[Source records]
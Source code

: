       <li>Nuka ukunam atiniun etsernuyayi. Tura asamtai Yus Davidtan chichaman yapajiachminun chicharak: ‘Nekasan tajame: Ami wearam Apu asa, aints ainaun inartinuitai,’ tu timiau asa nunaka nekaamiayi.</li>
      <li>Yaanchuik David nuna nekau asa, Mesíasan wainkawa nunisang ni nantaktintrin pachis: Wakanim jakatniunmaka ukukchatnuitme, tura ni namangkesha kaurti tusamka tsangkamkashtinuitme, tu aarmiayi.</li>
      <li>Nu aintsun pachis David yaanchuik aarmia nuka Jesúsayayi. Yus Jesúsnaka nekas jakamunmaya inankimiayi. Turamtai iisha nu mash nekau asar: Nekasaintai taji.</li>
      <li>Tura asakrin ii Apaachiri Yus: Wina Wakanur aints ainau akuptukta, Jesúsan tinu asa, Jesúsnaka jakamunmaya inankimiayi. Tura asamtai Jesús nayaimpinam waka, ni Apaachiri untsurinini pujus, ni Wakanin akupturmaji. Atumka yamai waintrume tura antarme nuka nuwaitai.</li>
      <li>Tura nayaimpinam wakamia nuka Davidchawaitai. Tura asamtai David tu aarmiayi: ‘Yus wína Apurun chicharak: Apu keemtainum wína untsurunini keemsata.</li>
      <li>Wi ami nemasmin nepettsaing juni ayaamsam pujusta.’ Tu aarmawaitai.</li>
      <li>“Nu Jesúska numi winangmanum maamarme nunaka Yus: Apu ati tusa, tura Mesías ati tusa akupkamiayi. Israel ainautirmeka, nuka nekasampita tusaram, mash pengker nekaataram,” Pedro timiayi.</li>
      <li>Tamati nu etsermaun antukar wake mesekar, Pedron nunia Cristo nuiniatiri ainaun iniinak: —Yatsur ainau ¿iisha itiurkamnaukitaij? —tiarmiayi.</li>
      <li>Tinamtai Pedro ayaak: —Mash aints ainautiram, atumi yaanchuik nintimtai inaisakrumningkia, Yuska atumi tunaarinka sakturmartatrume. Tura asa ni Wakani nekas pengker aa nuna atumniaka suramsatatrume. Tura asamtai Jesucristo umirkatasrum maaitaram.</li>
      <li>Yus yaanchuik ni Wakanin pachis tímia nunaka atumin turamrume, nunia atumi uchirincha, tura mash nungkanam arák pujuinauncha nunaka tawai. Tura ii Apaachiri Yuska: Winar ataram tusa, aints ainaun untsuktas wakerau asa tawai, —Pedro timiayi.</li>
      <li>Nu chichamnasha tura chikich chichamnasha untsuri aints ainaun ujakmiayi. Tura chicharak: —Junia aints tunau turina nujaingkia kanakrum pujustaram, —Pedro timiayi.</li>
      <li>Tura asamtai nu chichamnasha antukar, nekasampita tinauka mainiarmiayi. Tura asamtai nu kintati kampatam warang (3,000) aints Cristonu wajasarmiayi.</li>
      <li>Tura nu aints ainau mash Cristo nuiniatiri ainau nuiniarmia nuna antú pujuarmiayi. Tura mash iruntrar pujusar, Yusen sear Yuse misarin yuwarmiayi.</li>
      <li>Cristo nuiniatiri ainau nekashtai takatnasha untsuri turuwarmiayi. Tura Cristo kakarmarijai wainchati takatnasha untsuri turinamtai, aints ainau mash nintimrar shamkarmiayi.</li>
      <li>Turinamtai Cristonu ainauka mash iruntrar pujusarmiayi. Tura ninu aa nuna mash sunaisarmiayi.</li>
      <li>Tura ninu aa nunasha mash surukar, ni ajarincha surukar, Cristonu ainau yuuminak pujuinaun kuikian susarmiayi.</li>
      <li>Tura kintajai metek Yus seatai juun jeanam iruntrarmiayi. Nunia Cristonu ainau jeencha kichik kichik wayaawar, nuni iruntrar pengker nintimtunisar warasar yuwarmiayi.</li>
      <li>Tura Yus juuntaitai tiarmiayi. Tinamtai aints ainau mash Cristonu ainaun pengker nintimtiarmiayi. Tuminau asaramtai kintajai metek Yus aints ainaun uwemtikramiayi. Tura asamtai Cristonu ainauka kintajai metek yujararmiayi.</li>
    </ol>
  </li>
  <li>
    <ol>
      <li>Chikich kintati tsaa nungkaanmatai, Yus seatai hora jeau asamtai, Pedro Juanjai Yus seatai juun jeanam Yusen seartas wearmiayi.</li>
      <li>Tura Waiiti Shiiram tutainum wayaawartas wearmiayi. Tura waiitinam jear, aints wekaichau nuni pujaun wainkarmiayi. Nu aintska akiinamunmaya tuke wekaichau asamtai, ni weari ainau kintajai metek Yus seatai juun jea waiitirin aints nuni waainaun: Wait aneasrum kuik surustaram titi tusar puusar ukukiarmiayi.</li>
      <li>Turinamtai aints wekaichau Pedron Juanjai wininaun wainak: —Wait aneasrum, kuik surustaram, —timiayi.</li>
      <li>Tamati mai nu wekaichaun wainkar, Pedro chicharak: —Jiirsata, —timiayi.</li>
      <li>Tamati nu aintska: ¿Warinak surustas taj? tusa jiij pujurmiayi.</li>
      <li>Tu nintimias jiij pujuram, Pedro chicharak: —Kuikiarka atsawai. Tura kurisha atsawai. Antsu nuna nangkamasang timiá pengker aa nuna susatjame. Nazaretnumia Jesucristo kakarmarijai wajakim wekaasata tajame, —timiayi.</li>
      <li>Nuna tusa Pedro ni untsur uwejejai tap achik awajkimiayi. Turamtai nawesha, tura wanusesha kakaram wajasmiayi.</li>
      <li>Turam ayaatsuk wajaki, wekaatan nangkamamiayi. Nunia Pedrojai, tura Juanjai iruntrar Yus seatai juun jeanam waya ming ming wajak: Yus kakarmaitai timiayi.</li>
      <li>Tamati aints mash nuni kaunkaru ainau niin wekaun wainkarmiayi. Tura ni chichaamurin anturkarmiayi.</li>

--

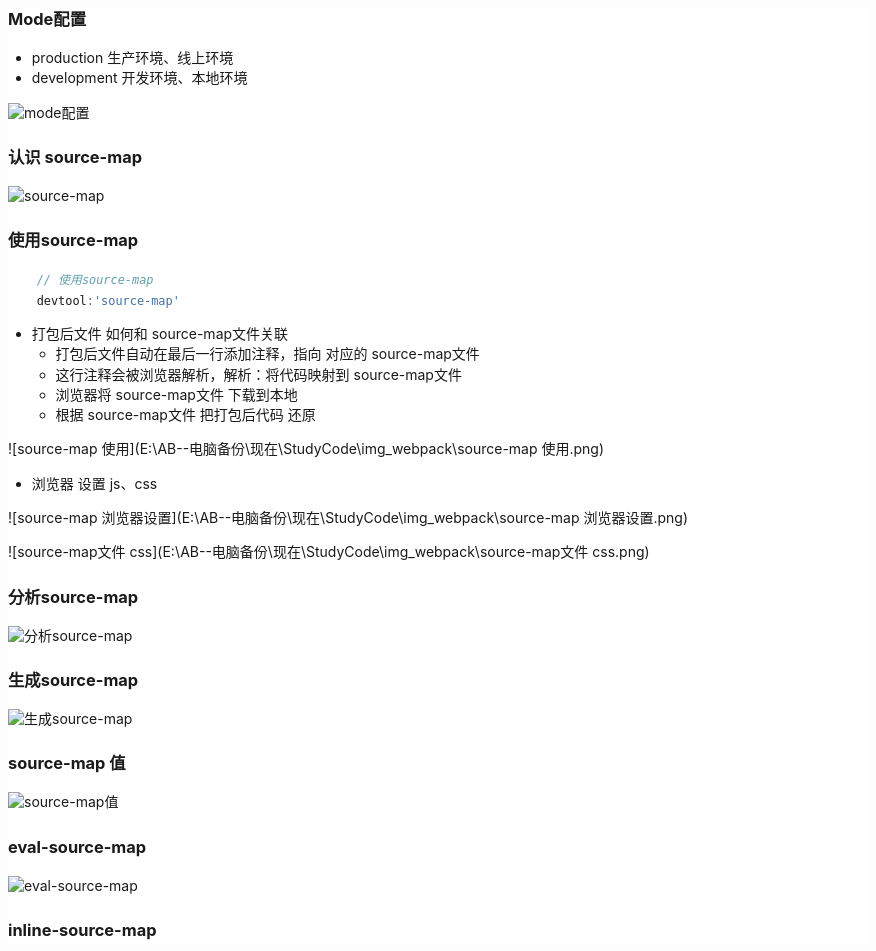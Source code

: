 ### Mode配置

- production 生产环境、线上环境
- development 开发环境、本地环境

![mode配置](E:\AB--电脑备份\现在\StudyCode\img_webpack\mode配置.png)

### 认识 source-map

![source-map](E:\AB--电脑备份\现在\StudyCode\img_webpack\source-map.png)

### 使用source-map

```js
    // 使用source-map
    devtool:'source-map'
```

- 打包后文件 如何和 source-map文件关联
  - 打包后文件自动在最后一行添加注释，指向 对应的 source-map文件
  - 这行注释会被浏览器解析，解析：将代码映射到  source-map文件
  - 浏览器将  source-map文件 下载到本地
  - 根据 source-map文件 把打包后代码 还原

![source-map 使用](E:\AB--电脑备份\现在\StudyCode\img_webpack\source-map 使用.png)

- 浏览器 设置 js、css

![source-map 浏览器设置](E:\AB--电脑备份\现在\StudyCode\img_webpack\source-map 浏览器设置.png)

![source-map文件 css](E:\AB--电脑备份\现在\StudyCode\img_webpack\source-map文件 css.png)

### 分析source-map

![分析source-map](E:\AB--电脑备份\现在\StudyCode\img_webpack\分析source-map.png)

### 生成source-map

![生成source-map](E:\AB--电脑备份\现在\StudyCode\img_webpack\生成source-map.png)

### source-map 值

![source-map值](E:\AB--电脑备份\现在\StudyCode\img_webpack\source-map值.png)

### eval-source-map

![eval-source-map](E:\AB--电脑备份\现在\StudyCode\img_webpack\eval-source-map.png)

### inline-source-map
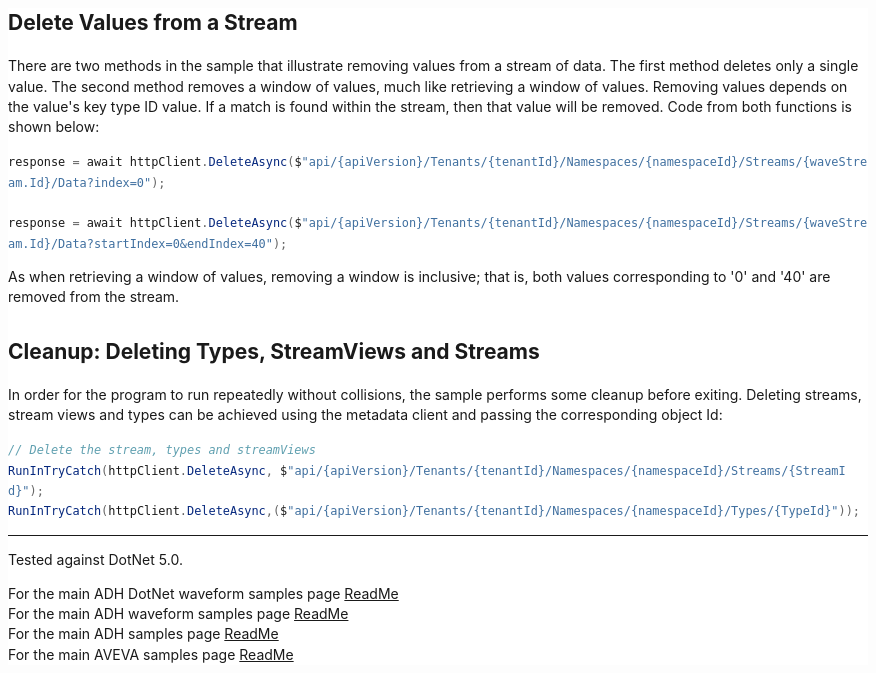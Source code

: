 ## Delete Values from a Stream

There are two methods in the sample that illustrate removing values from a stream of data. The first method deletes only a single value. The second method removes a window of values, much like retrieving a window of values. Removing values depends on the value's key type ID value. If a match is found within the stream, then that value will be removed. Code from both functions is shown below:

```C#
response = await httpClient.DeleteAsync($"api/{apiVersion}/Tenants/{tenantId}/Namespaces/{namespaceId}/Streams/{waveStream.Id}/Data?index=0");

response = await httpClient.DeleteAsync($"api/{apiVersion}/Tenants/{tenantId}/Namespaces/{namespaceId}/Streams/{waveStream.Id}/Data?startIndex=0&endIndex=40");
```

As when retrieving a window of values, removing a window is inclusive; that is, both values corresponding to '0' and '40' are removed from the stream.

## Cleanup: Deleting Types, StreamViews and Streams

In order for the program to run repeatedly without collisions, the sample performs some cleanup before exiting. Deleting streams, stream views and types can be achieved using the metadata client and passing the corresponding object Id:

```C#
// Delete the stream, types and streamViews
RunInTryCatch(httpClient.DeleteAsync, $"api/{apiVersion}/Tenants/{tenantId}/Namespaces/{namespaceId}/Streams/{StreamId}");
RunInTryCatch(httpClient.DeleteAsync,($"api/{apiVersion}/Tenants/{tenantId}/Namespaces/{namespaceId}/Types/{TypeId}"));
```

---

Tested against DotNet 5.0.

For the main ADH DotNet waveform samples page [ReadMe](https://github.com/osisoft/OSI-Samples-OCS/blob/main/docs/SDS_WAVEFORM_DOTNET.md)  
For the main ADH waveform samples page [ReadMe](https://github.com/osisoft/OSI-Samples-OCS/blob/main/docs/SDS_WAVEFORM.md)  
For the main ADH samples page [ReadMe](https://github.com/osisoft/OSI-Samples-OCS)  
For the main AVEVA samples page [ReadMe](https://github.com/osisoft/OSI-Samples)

* * *

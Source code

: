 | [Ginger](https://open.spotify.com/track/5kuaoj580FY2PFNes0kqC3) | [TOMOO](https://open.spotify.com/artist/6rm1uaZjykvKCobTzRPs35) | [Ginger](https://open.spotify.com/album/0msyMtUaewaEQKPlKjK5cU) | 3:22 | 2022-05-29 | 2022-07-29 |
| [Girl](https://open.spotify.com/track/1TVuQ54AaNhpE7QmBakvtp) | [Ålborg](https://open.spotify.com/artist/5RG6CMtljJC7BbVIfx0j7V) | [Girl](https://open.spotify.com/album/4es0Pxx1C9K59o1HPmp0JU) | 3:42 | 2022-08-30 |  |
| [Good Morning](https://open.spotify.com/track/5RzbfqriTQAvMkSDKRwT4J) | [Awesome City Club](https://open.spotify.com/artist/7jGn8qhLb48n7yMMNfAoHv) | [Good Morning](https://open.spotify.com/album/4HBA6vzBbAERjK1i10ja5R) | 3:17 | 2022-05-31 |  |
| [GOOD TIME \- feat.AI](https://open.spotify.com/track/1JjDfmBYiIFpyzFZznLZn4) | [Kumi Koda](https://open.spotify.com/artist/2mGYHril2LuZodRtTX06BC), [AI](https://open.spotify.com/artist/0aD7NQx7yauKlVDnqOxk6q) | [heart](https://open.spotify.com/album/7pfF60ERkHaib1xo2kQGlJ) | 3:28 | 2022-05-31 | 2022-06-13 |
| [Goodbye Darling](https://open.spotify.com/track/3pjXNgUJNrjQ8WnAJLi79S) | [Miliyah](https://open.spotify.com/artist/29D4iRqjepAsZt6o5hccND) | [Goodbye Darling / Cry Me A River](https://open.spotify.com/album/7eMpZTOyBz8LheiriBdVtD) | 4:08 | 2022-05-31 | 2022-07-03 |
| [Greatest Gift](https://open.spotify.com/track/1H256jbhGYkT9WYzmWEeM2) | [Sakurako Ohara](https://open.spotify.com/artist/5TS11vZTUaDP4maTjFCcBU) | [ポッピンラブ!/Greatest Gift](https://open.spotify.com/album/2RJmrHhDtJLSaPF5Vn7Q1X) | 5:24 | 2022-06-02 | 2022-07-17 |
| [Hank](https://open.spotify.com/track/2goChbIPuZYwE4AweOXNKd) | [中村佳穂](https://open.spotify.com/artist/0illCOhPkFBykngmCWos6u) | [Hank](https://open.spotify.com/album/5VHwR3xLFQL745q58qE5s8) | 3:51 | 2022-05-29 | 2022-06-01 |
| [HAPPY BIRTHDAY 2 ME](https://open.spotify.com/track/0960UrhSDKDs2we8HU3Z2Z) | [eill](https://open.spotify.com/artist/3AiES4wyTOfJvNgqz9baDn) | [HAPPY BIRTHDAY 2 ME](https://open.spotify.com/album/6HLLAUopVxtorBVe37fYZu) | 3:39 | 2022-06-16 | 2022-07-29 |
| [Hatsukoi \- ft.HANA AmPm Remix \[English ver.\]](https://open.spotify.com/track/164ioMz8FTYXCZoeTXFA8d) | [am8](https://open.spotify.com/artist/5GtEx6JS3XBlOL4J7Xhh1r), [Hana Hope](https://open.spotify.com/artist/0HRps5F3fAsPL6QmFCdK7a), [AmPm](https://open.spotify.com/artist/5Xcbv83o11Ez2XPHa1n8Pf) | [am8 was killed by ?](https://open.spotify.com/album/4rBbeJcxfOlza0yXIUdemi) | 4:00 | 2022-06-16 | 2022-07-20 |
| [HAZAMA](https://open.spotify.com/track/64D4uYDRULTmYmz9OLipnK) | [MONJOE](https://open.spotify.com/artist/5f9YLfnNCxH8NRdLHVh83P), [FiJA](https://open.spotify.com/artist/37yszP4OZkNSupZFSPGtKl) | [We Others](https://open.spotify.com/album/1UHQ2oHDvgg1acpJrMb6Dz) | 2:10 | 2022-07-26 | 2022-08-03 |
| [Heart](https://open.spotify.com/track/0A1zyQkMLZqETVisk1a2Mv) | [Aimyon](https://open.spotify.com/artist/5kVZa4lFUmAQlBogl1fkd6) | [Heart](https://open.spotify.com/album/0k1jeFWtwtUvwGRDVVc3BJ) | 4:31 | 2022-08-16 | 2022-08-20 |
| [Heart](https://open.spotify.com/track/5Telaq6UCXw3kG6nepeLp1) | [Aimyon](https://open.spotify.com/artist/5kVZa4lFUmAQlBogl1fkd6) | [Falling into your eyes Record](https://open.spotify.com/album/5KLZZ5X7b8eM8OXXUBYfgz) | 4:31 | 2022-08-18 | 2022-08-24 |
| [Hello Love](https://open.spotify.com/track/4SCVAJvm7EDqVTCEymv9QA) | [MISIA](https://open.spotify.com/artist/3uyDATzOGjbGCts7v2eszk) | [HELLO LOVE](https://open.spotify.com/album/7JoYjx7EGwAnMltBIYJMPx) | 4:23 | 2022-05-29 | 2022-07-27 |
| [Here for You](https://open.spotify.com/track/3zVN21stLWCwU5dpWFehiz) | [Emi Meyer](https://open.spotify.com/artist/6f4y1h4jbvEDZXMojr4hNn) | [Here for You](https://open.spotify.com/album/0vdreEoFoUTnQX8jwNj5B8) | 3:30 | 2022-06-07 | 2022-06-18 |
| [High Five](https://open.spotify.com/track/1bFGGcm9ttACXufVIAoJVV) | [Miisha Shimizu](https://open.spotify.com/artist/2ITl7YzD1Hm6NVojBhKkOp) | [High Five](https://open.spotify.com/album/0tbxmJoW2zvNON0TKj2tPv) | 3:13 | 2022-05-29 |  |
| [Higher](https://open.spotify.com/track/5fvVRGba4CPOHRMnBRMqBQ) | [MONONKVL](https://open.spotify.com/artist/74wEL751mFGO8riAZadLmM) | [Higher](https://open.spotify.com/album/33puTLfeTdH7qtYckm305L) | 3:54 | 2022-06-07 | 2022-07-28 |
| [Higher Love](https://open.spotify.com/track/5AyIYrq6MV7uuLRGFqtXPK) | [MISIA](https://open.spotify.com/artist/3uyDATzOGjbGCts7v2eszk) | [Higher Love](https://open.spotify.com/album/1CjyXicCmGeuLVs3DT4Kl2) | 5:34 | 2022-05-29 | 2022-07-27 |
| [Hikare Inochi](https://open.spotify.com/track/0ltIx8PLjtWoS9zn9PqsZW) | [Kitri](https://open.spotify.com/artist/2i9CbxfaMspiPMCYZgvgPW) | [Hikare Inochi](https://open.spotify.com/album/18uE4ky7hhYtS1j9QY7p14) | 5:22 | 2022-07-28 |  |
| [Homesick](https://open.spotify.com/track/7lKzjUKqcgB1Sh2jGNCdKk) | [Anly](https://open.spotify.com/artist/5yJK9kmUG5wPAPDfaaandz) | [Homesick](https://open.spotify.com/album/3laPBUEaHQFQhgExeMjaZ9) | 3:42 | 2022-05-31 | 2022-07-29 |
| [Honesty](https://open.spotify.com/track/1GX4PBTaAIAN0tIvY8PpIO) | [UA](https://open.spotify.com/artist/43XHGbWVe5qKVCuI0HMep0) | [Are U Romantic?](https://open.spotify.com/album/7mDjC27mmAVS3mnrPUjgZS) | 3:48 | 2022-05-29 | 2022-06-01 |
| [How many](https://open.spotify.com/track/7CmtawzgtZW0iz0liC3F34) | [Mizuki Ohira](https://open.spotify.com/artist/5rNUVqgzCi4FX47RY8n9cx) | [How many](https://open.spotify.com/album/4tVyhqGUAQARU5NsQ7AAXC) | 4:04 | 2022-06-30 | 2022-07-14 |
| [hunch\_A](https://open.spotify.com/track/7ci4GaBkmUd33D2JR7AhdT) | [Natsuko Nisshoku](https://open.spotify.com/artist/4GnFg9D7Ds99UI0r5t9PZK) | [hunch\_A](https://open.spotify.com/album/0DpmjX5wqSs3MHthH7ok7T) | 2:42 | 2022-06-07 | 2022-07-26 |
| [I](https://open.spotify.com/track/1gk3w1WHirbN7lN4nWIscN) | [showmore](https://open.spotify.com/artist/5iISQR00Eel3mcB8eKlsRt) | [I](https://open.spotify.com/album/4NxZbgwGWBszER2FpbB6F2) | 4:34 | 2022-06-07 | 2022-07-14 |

■ TASK PROMPT
Only those lines of the entries above that run from the line containing "3:42 | 2022-08-30" to the line containing "2022-05-31 | 2022-07-03 |", both included, should be transcribed exactly.

■ ANSWER FOR THIS EXERCISE
| [Girl](https://open.spotify.com/track/1TVuQ54AaNhpE7QmBakvtp) | [Ålborg](https://open.spotify.com/artist/5RG6CMtljJC7BbVIfx0j7V) | [Girl](https://open.spotify.com/album/4es0Pxx1C9K59o1HPmp0JU) | 3:42 | 2022-08-30 |  |
| [Good Morning](https://open.spotify.com/track/5RzbfqriTQAvMkSDKRwT4J) | [Awesome City Club](https://open.spotify.com/artist/7jGn8qhLb48n7yMMNfAoHv) | [Good Morning](https://open.spotify.com/album/4HBA6vzBbAERjK1i10ja5R) | 3:17 | 2022-05-31 |  |
| [GOOD TIME \- feat.AI](https://open.spotify.com/track/1JjDfmBYiIFpyzFZznLZn4) | [Kumi Koda](https://open.spotify.com/artist/2mGYHril2LuZodRtTX06BC), [AI](https://open.spotify.com/artist/0aD7NQx7yauKlVDnqOxk6q) | [heart](https://open.spotify.com/album/7pfF60ERkHaib1xo2kQGlJ) | 3:28 | 2022-05-31 | 2022-06-13 |
| [Goodbye Darling](https://open.spotify.com/track/3pjXNgUJNrjQ8WnAJLi79S) | [Miliyah](https://open.spotify.com/artist/29D4iRqjepAsZt6o5hccND) | [Goodbye Darling / Cry Me A River](https://open.spotify.com/album/7eMpZTOyBz8LheiriBdVtD) | 4:08 | 2022-05-31 | 2022-07-03 |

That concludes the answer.